- _Stored items from a collection_
·····

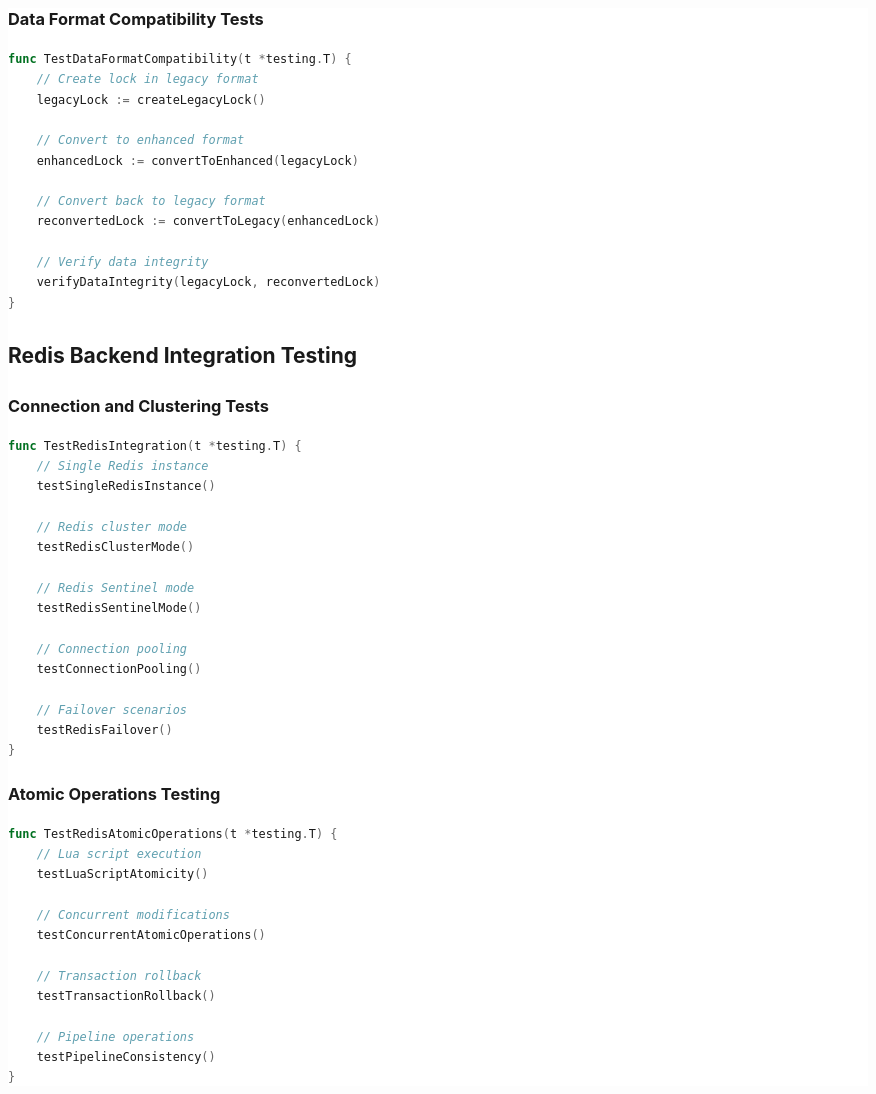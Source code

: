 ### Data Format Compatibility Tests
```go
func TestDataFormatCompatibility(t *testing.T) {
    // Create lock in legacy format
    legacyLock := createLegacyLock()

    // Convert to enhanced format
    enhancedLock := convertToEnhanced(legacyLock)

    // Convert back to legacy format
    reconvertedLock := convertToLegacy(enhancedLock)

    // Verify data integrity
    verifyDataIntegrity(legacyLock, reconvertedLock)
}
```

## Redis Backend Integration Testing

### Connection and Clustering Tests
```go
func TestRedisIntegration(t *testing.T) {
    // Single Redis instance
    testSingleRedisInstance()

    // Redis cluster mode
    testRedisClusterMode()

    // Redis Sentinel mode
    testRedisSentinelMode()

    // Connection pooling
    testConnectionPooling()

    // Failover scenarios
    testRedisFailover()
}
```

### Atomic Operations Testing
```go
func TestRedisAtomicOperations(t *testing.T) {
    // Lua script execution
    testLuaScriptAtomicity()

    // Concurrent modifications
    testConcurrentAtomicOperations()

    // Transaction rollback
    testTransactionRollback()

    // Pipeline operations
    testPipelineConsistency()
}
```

·····

- _PROMPT_
Leave out the pictures and output the rest of the records exactly.

- _FINAL ANSWER_
Source code

: ### Data Format Compatibility Tests
```go
func TestDataFormatCompatibility(t *testing.T) {
    // Create lock in legacy format
    legacyLock := createLegacyLock()

    // Convert to enhanced format
    enhancedLock := convertToEnhanced(legacyLock)

    // Convert back to legacy format
    reconvertedLock := convertToLegacy(enhancedLock)

    // Verify data integrity
    verifyDataIntegrity(legacyLock, reconvertedLock)
}
```

## Redis Backend Integration Testing

### Connection and Clustering Tests
```go
func TestRedisIntegration(t *testing.T) {
    // Single Redis instance
    testSingleRedisInstance()

    // Redis cluster mode
    testRedisClusterMode()

    // Redis Sentinel mode
    testRedisSentinelMode()

    // Connection pooling
    testConnectionPooling()

    // Failover scenarios
    testRedisFailover()
}
```

### Atomic Operations Testing
```go
func TestRedisAtomicOperations(t *testing.T) {
    // Lua script execution
    testLuaScriptAtomicity()

    // Concurrent modifications
    testConcurrentAtomicOperations()

    // Transaction rollback
    testTransactionRollback()

    // Pipeline operations
    testPipelineConsistency()
}
```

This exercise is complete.